▶ **DATASET RECORDS**:
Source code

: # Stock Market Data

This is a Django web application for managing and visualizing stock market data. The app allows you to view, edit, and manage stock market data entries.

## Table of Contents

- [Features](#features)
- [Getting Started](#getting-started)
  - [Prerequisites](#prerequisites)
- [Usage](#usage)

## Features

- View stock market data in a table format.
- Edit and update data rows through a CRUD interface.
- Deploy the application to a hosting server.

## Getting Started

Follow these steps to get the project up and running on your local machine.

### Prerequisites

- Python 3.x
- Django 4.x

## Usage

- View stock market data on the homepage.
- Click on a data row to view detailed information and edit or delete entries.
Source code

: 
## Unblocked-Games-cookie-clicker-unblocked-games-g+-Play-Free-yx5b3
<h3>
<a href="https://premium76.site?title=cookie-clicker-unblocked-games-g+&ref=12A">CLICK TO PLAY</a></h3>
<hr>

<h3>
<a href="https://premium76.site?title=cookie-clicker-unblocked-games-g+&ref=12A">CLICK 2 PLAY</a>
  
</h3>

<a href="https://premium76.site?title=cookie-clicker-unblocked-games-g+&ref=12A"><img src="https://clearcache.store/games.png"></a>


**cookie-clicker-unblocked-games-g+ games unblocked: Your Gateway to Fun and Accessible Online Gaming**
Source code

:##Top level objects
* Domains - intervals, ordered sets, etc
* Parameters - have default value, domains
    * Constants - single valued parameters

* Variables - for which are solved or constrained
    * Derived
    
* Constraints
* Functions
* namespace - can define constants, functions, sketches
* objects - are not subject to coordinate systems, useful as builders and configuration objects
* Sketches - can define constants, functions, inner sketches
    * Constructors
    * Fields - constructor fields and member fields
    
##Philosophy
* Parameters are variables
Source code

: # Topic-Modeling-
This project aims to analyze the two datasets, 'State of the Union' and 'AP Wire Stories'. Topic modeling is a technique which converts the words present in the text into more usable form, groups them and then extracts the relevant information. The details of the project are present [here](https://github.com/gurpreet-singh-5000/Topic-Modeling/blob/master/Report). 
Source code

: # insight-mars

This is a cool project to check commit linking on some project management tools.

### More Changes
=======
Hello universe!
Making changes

▶ **WORK REQUEST**: A verbatim transcription is needed of the lines above, starting at the line with "# Stock Market Data" and ending at the line with "- View stock market data in a table format.", both included, and of nothing else.

▶ **RESULT FOR THIS TASK**:
: # Stock Market Data

This is a Django web application for managing and visualizing stock market data. The app allows you to view, edit, and manage stock market data entries.

## Table of Contents

- [Features](#features)
- [Getting Started](#getting-started)
  - [Prerequisites](#prerequisites)
- [Usage](#usage)

## Features

- View stock market data in a table format.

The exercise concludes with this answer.